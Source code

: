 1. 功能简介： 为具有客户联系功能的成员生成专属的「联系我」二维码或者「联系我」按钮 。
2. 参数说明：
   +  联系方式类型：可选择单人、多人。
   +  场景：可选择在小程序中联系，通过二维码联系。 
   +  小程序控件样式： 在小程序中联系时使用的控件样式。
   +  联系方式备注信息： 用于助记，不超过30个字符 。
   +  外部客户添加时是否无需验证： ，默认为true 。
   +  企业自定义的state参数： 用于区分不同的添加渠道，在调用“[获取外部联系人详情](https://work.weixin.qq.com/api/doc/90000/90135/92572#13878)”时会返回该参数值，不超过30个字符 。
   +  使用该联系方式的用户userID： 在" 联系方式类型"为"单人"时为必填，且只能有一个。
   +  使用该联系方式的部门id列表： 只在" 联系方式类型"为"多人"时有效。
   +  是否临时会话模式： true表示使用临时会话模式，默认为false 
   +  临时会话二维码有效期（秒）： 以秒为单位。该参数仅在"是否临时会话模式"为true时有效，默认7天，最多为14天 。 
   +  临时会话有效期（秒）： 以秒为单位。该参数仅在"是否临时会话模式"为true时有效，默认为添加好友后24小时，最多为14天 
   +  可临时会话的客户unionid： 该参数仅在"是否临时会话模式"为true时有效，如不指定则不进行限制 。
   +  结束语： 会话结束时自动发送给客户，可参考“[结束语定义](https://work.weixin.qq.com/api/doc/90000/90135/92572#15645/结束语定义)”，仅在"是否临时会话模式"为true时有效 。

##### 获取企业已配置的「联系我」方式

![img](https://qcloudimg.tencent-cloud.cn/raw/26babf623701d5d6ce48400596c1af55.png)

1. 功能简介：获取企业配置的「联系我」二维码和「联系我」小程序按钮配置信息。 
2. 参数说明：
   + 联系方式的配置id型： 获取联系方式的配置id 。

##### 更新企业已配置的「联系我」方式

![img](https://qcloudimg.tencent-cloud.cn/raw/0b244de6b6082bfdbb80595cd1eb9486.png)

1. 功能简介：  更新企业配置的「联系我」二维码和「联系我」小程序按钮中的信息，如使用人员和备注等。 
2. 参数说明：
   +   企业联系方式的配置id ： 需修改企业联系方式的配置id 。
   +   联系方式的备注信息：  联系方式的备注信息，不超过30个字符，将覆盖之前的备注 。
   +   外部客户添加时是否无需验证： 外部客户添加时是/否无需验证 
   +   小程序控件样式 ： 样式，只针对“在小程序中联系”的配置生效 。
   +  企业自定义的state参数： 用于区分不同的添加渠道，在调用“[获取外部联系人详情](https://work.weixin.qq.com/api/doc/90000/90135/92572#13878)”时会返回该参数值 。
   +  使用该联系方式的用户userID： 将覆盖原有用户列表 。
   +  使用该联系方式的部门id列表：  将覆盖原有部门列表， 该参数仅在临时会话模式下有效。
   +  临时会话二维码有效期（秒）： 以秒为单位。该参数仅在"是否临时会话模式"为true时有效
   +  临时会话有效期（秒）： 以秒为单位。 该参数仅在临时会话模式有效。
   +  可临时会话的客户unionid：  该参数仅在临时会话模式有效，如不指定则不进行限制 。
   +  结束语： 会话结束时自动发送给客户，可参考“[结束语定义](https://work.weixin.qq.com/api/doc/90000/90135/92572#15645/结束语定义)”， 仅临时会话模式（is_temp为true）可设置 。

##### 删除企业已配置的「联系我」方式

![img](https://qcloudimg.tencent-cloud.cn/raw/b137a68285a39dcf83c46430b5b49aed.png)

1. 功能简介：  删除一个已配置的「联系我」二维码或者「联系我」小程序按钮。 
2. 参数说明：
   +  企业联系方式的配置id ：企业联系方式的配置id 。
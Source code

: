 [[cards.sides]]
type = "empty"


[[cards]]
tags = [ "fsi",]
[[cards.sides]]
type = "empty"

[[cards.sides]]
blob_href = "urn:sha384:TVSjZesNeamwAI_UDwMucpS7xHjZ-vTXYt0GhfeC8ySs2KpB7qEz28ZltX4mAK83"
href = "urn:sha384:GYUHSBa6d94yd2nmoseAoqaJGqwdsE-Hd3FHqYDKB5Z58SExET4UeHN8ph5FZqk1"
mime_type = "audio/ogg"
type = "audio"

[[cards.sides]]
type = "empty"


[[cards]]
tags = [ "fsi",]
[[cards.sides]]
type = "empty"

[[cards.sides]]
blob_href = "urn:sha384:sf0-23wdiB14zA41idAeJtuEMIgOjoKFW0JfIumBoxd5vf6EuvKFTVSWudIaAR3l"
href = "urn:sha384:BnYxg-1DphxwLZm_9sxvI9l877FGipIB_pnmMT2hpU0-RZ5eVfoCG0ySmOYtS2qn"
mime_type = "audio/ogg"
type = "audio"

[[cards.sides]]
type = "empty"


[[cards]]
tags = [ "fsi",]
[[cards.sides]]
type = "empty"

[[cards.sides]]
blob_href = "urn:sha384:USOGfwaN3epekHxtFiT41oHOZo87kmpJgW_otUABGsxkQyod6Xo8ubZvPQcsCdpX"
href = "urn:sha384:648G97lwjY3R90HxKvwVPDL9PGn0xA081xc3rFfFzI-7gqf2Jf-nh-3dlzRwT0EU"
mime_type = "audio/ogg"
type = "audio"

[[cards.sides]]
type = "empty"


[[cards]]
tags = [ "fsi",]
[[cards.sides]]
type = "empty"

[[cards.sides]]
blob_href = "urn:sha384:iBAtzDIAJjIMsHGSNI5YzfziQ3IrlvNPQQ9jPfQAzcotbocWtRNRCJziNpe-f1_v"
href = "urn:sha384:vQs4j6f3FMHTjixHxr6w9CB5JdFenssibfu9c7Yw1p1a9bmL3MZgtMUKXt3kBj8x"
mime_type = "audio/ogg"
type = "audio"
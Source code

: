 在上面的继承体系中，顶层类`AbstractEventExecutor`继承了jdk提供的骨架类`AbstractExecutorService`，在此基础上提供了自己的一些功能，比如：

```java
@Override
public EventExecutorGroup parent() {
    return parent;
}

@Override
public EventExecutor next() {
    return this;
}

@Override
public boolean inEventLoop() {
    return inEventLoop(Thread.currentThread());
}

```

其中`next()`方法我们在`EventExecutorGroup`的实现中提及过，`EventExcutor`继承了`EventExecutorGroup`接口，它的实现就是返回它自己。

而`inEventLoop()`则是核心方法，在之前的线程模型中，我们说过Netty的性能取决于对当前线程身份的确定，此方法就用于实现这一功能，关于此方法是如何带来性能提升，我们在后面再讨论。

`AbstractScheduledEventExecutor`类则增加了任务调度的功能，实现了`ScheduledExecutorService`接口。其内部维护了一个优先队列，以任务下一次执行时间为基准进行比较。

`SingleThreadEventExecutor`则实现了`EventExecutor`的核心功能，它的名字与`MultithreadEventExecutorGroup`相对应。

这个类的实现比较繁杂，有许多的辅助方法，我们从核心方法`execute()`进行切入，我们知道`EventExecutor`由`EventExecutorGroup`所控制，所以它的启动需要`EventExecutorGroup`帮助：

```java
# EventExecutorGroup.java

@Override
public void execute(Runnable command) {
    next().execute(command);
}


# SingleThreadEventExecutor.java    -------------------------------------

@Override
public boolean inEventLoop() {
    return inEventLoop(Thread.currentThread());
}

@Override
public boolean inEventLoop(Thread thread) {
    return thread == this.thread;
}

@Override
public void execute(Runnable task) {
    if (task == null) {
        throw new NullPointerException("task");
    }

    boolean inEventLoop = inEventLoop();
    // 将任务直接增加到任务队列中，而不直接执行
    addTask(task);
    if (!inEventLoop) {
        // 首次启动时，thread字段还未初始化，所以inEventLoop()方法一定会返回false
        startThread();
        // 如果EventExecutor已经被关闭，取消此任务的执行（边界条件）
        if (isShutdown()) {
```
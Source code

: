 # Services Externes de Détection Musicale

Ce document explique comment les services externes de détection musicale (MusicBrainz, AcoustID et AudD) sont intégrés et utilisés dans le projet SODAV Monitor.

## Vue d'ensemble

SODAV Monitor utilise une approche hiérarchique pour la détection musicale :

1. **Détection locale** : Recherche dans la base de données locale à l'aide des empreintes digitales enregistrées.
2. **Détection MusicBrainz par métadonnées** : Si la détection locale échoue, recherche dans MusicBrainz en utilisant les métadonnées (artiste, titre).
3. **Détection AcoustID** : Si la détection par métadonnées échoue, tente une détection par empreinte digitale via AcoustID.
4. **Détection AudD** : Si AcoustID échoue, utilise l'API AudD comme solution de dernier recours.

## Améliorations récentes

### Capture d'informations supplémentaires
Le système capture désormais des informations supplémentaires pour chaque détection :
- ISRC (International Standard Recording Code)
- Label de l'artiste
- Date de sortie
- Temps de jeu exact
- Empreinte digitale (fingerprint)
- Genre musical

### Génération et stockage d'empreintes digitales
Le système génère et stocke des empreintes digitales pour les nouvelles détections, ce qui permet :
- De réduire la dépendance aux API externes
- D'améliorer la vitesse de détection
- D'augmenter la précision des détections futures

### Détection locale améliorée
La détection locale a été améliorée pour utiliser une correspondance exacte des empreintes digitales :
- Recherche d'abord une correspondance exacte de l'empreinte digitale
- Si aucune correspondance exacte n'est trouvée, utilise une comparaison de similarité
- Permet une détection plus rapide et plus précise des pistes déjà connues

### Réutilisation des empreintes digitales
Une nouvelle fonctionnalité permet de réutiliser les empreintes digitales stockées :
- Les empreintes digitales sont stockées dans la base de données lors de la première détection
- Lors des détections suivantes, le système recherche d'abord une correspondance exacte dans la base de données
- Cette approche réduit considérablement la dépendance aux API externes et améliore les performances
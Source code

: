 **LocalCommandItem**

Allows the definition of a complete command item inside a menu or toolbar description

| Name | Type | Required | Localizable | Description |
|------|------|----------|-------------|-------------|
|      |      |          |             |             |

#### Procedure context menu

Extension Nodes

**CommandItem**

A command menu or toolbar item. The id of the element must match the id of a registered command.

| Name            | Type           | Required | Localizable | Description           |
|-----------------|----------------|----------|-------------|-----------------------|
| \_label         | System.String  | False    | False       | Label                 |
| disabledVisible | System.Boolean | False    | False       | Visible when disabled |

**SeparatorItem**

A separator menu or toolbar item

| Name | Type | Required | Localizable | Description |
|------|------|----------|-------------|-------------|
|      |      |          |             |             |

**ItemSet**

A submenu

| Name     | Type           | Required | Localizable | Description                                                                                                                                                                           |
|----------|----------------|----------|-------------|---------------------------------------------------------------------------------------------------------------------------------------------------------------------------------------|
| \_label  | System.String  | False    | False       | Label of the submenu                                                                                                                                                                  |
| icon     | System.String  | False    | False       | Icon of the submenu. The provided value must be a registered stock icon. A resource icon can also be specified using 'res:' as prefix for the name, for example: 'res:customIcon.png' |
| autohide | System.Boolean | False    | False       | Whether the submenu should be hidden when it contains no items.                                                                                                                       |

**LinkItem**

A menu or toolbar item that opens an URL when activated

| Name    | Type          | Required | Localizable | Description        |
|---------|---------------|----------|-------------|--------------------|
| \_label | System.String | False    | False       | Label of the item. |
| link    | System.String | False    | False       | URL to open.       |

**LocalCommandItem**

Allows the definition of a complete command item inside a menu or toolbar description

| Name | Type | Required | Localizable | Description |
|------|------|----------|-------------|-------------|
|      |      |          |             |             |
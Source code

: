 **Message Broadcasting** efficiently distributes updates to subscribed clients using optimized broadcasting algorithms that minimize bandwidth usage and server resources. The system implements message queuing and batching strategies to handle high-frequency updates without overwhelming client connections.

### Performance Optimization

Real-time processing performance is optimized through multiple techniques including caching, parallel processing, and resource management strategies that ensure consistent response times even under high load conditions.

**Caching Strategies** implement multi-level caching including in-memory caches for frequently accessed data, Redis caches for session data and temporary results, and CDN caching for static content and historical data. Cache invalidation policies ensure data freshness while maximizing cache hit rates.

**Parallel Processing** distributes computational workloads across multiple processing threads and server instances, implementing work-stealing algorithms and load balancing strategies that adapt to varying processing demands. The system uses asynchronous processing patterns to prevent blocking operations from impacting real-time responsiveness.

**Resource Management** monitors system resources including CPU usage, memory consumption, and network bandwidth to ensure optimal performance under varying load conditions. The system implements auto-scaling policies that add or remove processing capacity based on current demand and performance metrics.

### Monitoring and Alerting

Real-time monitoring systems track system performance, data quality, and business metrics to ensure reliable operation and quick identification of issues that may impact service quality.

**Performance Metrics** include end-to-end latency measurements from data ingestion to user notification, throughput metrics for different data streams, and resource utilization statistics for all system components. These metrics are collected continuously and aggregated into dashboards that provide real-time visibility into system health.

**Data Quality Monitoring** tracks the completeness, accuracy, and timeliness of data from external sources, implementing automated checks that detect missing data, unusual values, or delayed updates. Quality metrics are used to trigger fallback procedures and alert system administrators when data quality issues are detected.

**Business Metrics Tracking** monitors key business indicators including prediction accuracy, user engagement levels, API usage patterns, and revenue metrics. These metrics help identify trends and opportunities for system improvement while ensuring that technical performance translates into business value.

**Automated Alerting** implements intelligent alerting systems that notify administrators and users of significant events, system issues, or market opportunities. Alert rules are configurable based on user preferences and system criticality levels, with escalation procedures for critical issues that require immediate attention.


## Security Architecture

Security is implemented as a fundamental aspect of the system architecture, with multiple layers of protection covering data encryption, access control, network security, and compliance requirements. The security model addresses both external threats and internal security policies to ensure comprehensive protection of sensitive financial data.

_Exercise aim_
Take the stretch of lines above from the one containing "## Améliorations récentes" through the one containing "La détection locale a" and repeat it exactly, adding no other line.

_Completed task_
## Améliorations récentes

### Capture d'informations supplémentaires
Le système capture désormais des informations supplémentaires pour chaque détection :
- ISRC (International Standard Recording Code)
- Label de l'artiste
- Date de sortie
- Temps de jeu exact
- Empreinte digitale (fingerprint)
- Genre musical

### Génération et stockage d'empreintes digitales
Le système génère et stocke des empreintes digitales pour les nouvelles détections, ce qui permet :
- De réduire la dépendance aux API externes
- D'améliorer la vitesse de détection
- D'augmenter la précision des détections futures

### Détection locale améliorée
La détection locale a été améliorée pour utiliser une correspondance exacte des empreintes digitales :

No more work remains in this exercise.